The generalization of the finding of no postnatal neurogenesis in non-human primates to humans may be incorrect because: (1) rhesus macaques belong to a superfamily that diverged more than 25 million years ago from the superfamily including the genus Homo; (2) the pulse thymidine labeling method, which demonstrates DNA synthesis rather than mitosis per se, is less reliable than some have assumed. This study examines changes in the number of neurons in a column underneath a cortical surface area of 1 mm2, extending through all cortical layers (mm2-column) for 35 gyri (representing about 73% of the human cerebral cortex) based on the data of J.L. Conel (1939 to 1967). We corrected these data, derived from his measures of cortical neuronal packing density, somal breadth and height, and cortical layer thickness at postnatal ages 0, 1, 3, 6, 15, 24, 48, and 72 months, for shrinkage and stereological errors. In all 35 gyri, neuron number/mm2-column: (1) initially declines (mu = 46% decline, sigma = 8%), 95% of which is due to surface area expansion (mean age of nadir value = 15.8 months); (2) then increases to age 72 months by 70% (mu = 1.7-fold increase, (mu rate = 1.1% per month). Because of a a concomitant 1.3-fold increase in cortical surface from 15 to 72 months, total cortical neuron number increases 2.2-fold. The close agreement between neuron number/mm2-column for Conel's age 72-month data to the corresponding values reported by others for adult human and primate cortex using more modern methods suggests the finding is not an artifact. Neuronal proliferative fate-determining factors provide at least four mechanisms for increasing cortical neuron number postnatally, with or without DNA synthesis.

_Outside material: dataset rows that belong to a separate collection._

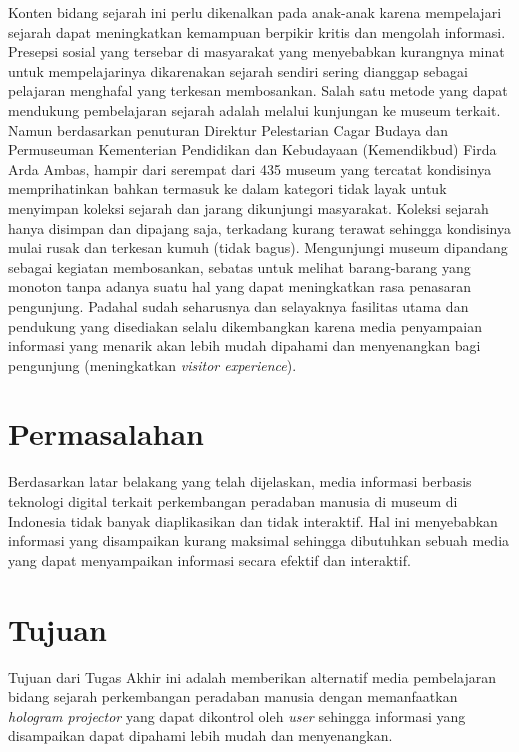 	Konten bidang sejarah ini perlu dikenalkan pada anak-anak karena mempelajari sejarah dapat meningkatkan kemampuan berpikir kritis dan mengolah informasi. Presepsi sosial yang tersebar di masyarakat yang menyebabkan kurangnya minat untuk mempelajarinya dikarenakan sejarah sendiri sering dianggap sebagai pelajaran menghafal yang terkesan membosankan\cite{wirawan_2018}. Salah satu metode yang dapat mendukung pembelajaran sejarah adalah melalui kunjungan ke museum terkait. Namun berdasarkan penuturan Direktur Pelestarian Cagar Budaya dan Permuseuman Kementerian Pendidikan dan Kebudayaan (Kemendikbud) Firda Arda Ambas, hampir dari serempat dari 435 museum yang tercatat kondisinya memprihatinkan bahkan termasuk ke dalam kategori tidak layak untuk menyimpan koleksi sejarah dan jarang dikunjungi masyarakat\cite{kemendikbud_2019}. Koleksi sejarah hanya disimpan dan dipajang saja, terkadang kurang terawat sehingga kondisinya mulai rusak dan terkesan kumuh (tidak bagus). Mengunjungi museum dipandang sebagai kegiatan membosankan, sebatas untuk melihat barang-barang yang monoton tanpa adanya suatu hal yang dapat meningkatkan rasa penasaran pengunjung. Padahal sudah seharusnya dan selayaknya fasilitas utama dan pendukung yang disediakan selalu dikembangkan karena media penyampaian informasi yang menarik akan lebih mudah dipahami dan menyenangkan bagi pengunjung (meningkatkan \textit{visitor experience})\cite{sheng2012study}. 
\vspace{2ex} 
 
\section{Permasalahan}
\vspace{1ex}
	Berdasarkan latar belakang yang telah dijelaskan, media informasi berbasis teknologi digital terkait perkembangan peradaban manusia di museum di Indonesia tidak banyak diaplikasikan dan tidak interaktif. Hal ini menyebabkan informasi yang disampaikan kurang maksimal sehingga dibutuhkan sebuah media yang dapat menyampaikan informasi secara efektif dan interaktif.
\vspace{2ex}

\section{Tujuan}
\vspace{1ex}
	Tujuan dari Tugas Akhir ini adalah memberikan alternatif media pembelajaran bidang sejarah perkembangan peradaban manusia dengan memanfaatkan \textit{hologram projector} yang dapat dikontrol oleh \textit{user} sehingga informasi yang disampaikan dapat dipahami lebih mudah dan menyenangkan.
\vspace{2ex}

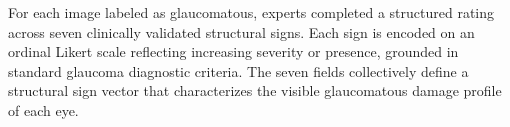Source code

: \documentclass[runningheads]{llncs}
\begin{document}
For each image labeled as glaucomatous, experts completed a structured rating across seven clinically validated structural signs. Each sign is encoded on an ordinal Likert scale reflecting increasing severity or presence, grounded in standard glaucoma diagnostic criteria. The seven fields collectively define a structural sign vector that characterizes the visible glaucomatous damage profile of each eye.

\end{document}
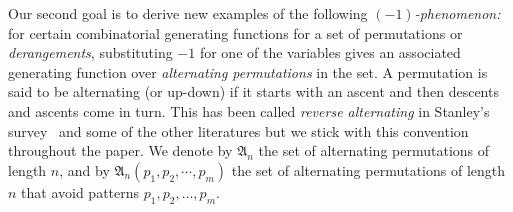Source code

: \documentclass[12pt,reqno]{amsart}
\numberwithin{equation}{section}
\theoremstyle{plain}
\theoremstyle{definition}
\def\S{\mathfrak{S}}
\def\D{\mathfrak{D}}
\def\A{\mathfrak{A}}
\def\exc{\mathsf{exc}}
\def\dd{\mathsf{dd}}
\def\des{\mathsf{des}}
\begin{document}
Our second goal is to derive
new examples of the following \emph{$(-1)$-phenomenon:} for certain combinatorial generating functions for a set of permutations or \emph{derangements}, substituting $-1$ for one of the variables gives an associated generating function over \emph{alternating permutations} in the set. A permutation is said to be alternating (or up-down) if it starts with an ascent and then descents and ascents come in turn. This has been called \emph{reverse alternating} in Stanley's survey~\cite{Sta1} and some of the other literatures but we stick with this convention throughout the paper. We denote by $\A_n$ the set of alternating permutations of length $n$, and by $\A_n(p_1,p_2,\cdots,p_m)$ the set of alternating permutations of length $n$ that avoid patterns $p_1,p_2,\ldots,p_m$.
%
%
%
%
\end{document}
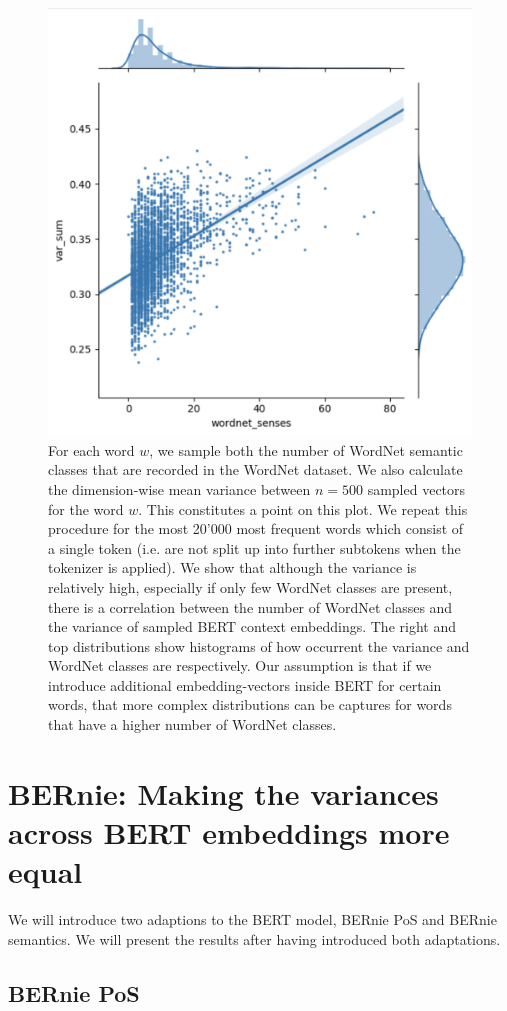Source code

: \documentclass[a4paper,12pt,twoside,openright]{report}
\begin{document}
\begin{figure}[H]
	\center
  \includegraphics[width=0.5\linewidth]{./assets/experiments/variance_in_BERT_embeddings.png}
  \caption{
  	For each word $w$, we sample both the number of WordNet semantic classes that are recorded in the WordNet dataset. We also calculate the dimension-wise mean variance between $n=500$ sampled vectors for the word $w$. 
  	This constitutes a point on this plot.
  	We repeat this procedure for the most 20'000 most frequent words which consist of a single token (i.e. are not split up into further subtokens when the tokenizer is applied).
	We show that although the variance is relatively high, especially if only few WordNet classes are present, there is a correlation between the number of WordNet classes and the variance of sampled BERT context embeddings.
	The right and top distributions show histograms of how occurrent the variance and WordNet classes are respectively.
	Our assumption is that if we introduce additional embedding-vectors inside BERT for certain words, that more complex distributions can be captures for words that have a higher number of WordNet classes.
  }
  \label{fig:BERT_variance}
\end{figure}

\section{BERnie: Making the variances across BERT embeddings more equal}

We will introduce two adaptions to the BERT model, BERnie PoS and BERnie semantics.
We will present the results after having introduced both adaptations.

\subsection{BERnie PoS} \label{bernie_pos}
\end{document}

This paper uses correspondence analysis to examine the developmental patterns in the cytoarchitecture of the human cerebral cortex from birth to 72 months. The study is based on data collected by the late J. L. Conel, which consist of over 4 million individual measurements of six microscopic neuroanatomic features for each of six cortical layers in 46 cytoarchitecturally distinct regions. We analyze 1,727 profiles of development over eight age-points (term birth, 1, 3, 6, 15, 24, 48, and 72 postnatal months) resulting from the combinations of neuroanatomic feature, cortical layer, and brain cytoarchitectural region in the Conel data. The profiles for any given combination of feature and layer are found to be remarkably similar in all regions of the brain, and therefore the developmental patterns of different cytoarchitectural regions are not distinguishable from one another. Developmental change is most rapid at the earlier stages; of the total change in profile patterns observed, more than one-third occurs between birth and 6 months, about one-third occurs between 6 and 15 months, and less than one-third occurs between 15 and 72 months. The majority of the variance in developmental profiles is accounted for by the six microscopic, neuroanatomic features. Correspondence analysis shows that Conel's data are highly consistent and reliable.